Since this is a core function, it would be good if this could be thoroughly tested, on a variety of different servers.

If you can download snapshot build 9646 or later (e.g. launchpad.net/webtrees/trunk/9646/+download/webtrees-9646.zip ), and test this for me, it would be a great help.

Thanks,

Greg

Greg Roach - greg@subaqua.co.uk - @fisharebest@phpc.social - fisharebest.webtrees.net

Please Log in or Create an account to join the conversation.

  • ToyGuy
  • Offline
  • Moderator
  • Moderator
  • Live like it's Christmas every day - Santa Stephen
More
13 years 5 months ago #2 by ToyGuy
Greg
OUCH - I don't think I want to be doing many imports!

Config:
Mac OS-X 10.6.4
iCore 5 2.53ghz processor
8 gb ram
Apache 2.2.14, MySQL 5.1.47, PHP 5.3.2
48.1 mb GEDCOM with 85,140 INDI's, 28333 FAM's

- - - - - - Import Process - - - - - -
9:08a begin
9:19:45a (11:45 minutes) to start loading bar
10:29a (1 hr, 21 minutes) to reach 68%
10:44:52a (1 hr, 36 minutes, 52 seconds)

Again, OUCH

Santa Stephen the Fabled Santa
Latest webtrees at MyArnolds.com
Hosted by webtreesonline.com , a division of GeneHosts LLC
MacOS 10.6.8, Apache 2.2+, PHP 5.4.16, MySQL 5.5.28

Please Log in or Create an account to join the conversation.

  • fisharebest
  • Topic Author
  • Offline
  • Administrator
  • Administrator
More
13 years 5 months ago #3 by fisharebest
I didn't notice any change in performance. Loading my gedcom (about 16MB) on to my dev system (a lower specification than your machine) took about 2.5 minutes before the change, and about 2.5 minutes afterwards.

Even deleting the old data (the pause before the progress bar starts moving) takes <10 seconds. If you're taking nearly 12 minutes to do this (just 14 delete statements) I would be tempted to look at your MySQL configuration.
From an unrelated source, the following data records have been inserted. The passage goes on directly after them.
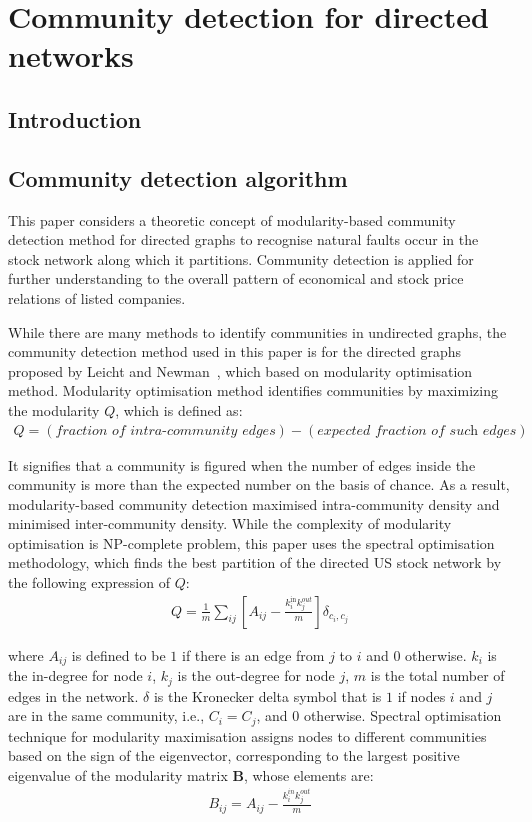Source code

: \chapter{Community detection for directed networks}
\section{Introduction}

\section{Community detection algorithm}
This paper considers a theoretic concept of modularity-based community detection method for directed graphs to recognise natural faults occur in the stock network along which it partitions. Community detection is applied for further understanding to the overall pattern of economical and stock price relations of listed companies.

While there are many methods to identify communities in undirected graphs, the community detection method used in this paper is for the directed graphs proposed by Leicht and Newman~\cite{PhysRevLett.100.118703}, which based on modularity optimisation method. Modularity optimisation method identifies communities by maximizing the modularity $Q$, which is defined as:
\begin{eqnarray}
Q=(\textit{fraction of intra-community edges}) - (\textit{expected fraction of such edges})
\end{eqnarray}

It signifies that a community is figured when the number of edges inside the community is more than the expected number on the basis of chance. As a result, modularity-based community detection maximised intra-community density and minimised inter-community density. While the complexity of modularity optimisation is NP-complete problem, this paper uses the spectral optimisation methodology, which finds the best partition of the directed US stock network by the following expression of $Q$:
\begin{eqnarray}
Q=\frac{1}{m}\sum_{ij}{\left[A_{ij}-\frac{k_i^{\text{in}}k_j^{out}}{m}\right]}\delta_{c_i,c_j}
\end{eqnarray}

where $A_{ij}$ is defined to be $1$ if there is an edge from $j$ to $i$ and $0$ otherwise. $k_i$ is the in-degree for node $i$, $k_j$ is the out-degree for node $j$, $m$ is the total number of edges in the network. $\delta$ is the Kronecker delta symbol that is $1$ if nodes $i$ and $j$ are in the same community, i.e., $C_i=C_j$, and $0$ otherwise. Spectral optimisation technique for modularity maximisation assigns nodes to different communities based on the sign of the eigenvector, corresponding to the largest positive eigenvalue of the modularity matrix \textbf{B}, whose elements are:
\begin{eqnarray}
B_{ij}=A_{ij}-\frac{k_i^{in}k_j^{out}}{m}
\end{eqnarray}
Greg Roach - greg@subaqua.co.uk - @fisharebest@phpc.social - fisharebest.webtrees.net

Please Log in or Create an account to join the conversation.

More
13 years 5 months ago #4 by lexoulu
Used option 'Add new Gedcom'.
Loaded successfully in about 20-25 min wall-time.
No error shown.
MySQL:
max.packet.size = 1M
net buffer length = 8
Gedcom:
37'000 individuals.

Do you need other details?
- Lex

openSUSE 12.1, Apache 2.2, PHP 5.3, MySQL 5.5

Please Log in or Create an account to join the conversation.

  • fisharebest
  • Topic Author
  • Offline
  • Administrator
  • Administrator
More
13 years 5 months ago #5 by fisharebest
<<Do you need other details?>>

No - that's fine. Thanks for testing it.

Greg Roach - greg@subaqua.co.uk - @fisharebest@phpc.social - fisharebest.webtrees.net

Please Log in or Create an account to join the conversation.

  • fisharebest
  • Topic Author
  • Offline
  • Administrator
  • Administrator
More
13 years 5 months ago #6 by fisharebest
Stephen - you won't be happy to know that my 3 year old, low-power, budget laptop imported your gedcom in about 2/3 the time that your whizzy server took....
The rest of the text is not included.